Not very many install threads out there for our trucks.  

Mike


----------



## doitor (Aug 16, 2007)

Very nice, Mike.
Loving the locations for the horns. You can get a totally stealth system.
Subscribed.
Keep up the great work.

Jorge


----------



## doitor (Aug 16, 2007)

Mike Hall said:


> Not very many install threads out there for our trucks.
> 
> Mike


Jim has a Red Ranger with a 2" lift.


----------



## Kenny_Cox (Sep 9, 2007)

I really like those kick panels, they are so simple and so clean!


----------



## Mike Hall (Jun 30, 2006)

Thanks ken, Im not going with that setup anymore though. Im a sucker for horns so that's what Im going to go with now.

I got the full body horns out and they do fit better than the minis due to how the driver mounts on the body. But the full bodies are also much taller so they will hang lower and cant be mounted as far back as the minis. Out of the two I do think the full body horns will fit better so I guess I will go with the standard under the dash mounting for now. I just need to figure out where to put the E brake release.  

Mike


----------



## Whiterabbit (May 26, 2006)

are amp links available for those amps?

Can you imagine how great those amps would looked stacked in a row, all wiring invisible?

If I couldn't find amp links, the first thing I'd be looking for is a broken one on ebay. To disassemble and toss on the table saw to MAKE my own links and end caps. 
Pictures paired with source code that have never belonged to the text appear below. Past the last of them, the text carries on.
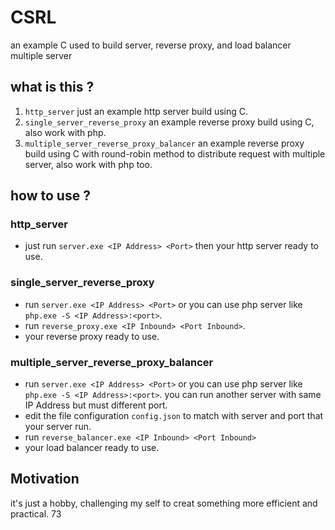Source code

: # CSRL
an example C used to build server, reverse proxy, and load balancer multiple server

## what is this ?
1. `http_server` just an example http server build using C.
2. `single_server_reverse_proxy` an example reverse proxy build using C, also work with php.
3. `multiple_server_reverse_proxy_balancer` an example reverse proxy build using C with round-robin method to distribute request with multiple server, also work with php too.

## how to use ?

### http_server
- just run `server.exe <IP Address> <Port>` then your http server ready to use.

### single_server_reverse_proxy
- run `server.exe <IP Address> <Port>` or you can use php server like `php.exe -S <IP Address>:<port>`.
- run `reverse_proxy.exe <IP Inbound> <Port Inbound>`.
- your reverse proxy ready to use.

### multiple_server_reverse_proxy_balancer
- run `server.exe <IP Address> <Port>` or you can use php server like `php.exe -S <IP Address>:<port>`. you can run another server with same IP Address but must different port.
- edit the file configuration `config.json` to match with server and port that your server run.
- run `reverse_balancer.exe <IP Inbound> <Port Inbound>`
- your load balancer ready to use.

## Motivation
it's just a hobby, challenging my self to creat something more efficient and practical.
73
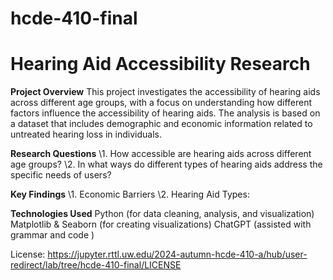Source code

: # hcde-410-final

# Hearing Aid Accessibility Research

**Project Overview**
This project investigates the accessibility of hearing aids across different age groups, with a focus on understanding how different factors influence the accessibility of hearing aids. The analysis is based on a dataset that includes demographic and economic information related to untreated hearing loss in individuals.

**Research Questions**
\1. How accessible are hearing aids across different age groups?
\2. In what ways do different types of hearing aids address the specific needs of users?

**Key Findings**
\1. Economic Barriers
\2. Hearing Aid Types:

**Technologies Used**
Python (for data cleaning, analysis, and visualization)
Matplotlib & Seaborn (for creating visualizations)
ChatGPT (assisted with grammar and code )

License: https://jupyter.rttl.uw.edu/2024-autumn-hcde-410-a/hub/user-redirect/lab/tree/hcde-410-final/LICENSE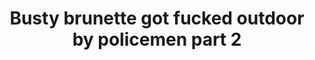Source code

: ---
layout: post
title: Busty brunette got fucked outdoor by policemen part 2
duration: '07:00'
view: 140
rate: 2
video: 'http://fantasti.cc/embed/1283943/'
category: 
 - black
 - busty
 - brunette
 - stunning
tags: 
 - big-black-cock
priority: 0.9
changefreq: daily
---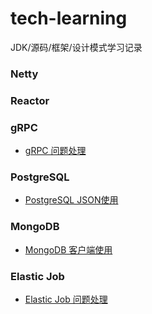 # tech-learning
JDK/源码/框架/设计模式学习记录


### Netty

### Reactor

### gRPC
- [gRPC 问题处理](./docs/grpc/grpc-troubleshooting.md)

### PostgreSQL
- [PostgreSQL JSON使用](docs/postgresql/postgresql-json-use.md)

### MongoDB
- [MongoDB 客户端使用](./docs/mongodb/mongodb-client-use.md)

### Elastic Job
- [Elastic Job 问题处理](./docs/elastic-job/elastic-job-troubleshooting.md)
I see so many possibilities for this car. Very, Very cool. I just love what you did with the stock kickpanels to integrate the aftermarkets. clever and attractive.


----------



## BigRed (Aug 12, 2007)

you could use an actuator, and eliminate the manual mechanism


----------



## waternut (Feb 6, 2008)

Alright, looks great. Am getting ready to do an install in a GMC Sierra 2500 CC 4x4 Duramax diesel and has given me a lot of ideas.Am planing on installing 3 Esoteric two channel amps with lots of sound deadener. Thanks, for the info.


----------



## BigRed (Aug 12, 2007)

Doiter had a mazda whose midbass's are bigger than his rims


----------



## Mike Hall (Jun 30, 2006)

I got the passenger side horn installed. It sure is nice having a plasma, tig and lots of sheet steel laying around. I Make steel mounting brackets that bolt to the steel dash frame. I tig welded nuts on the back of the horn brackets to make it ultra easy to install with just a screw driver.  I will post some pictures later tonight. I have to get the drivers side installed being its going to start raining tonight and rain all day tomorrow. 

Mike


----------



## BigRed (Aug 12, 2007)

show us some pics Mike....lookin forward to the progress


----------



## doitor (Aug 16, 2007)

BigRed said:


> Doiter had a mazda whose midbass's are bigger than his rims


Jim, first and one more time it's doitOr. With an "O".
And second, YES my L8's are bigger than my rims, but I'm going to put a 2" lift like your Red Ranger.


----------



## BigRed (Aug 12, 2007)

sorry man, i started off with the "e" and can't seem to break the habit 

my apologies Doitor!!  Doitor Doitor Doitor...I'm getting it.


----------



## Mike Hall (Jun 30, 2006)

Well as you can see the passenger side it mounted and ready for a grill but the drivers side is not quite finished due to the rain.  I have one side hung and the other side lined up and ready to drill but I still have to make the rear hanger that will bold to the rear of the horn body. Another 30 minutes and I would have been finished but it just had to start raining. Anyhow here are two pictures. OH yeah, The drivers side horn does hinder your foot from getting on the brake pedal somewhat. I may have to move the horns forward a bit to make a little more room.

















Mike


----------



## BigRed (Aug 12, 2007)

nice!!


----------



## sporty_drew (Dec 7, 2007)

Looking great, Makes me want to try some horns out.


----------



## Boostedrex (Apr 4, 2007)

Nice work! So did you decide if you're going to stay with the DIYMA R12 or if you're going to switch it out in favor of an IDMAX?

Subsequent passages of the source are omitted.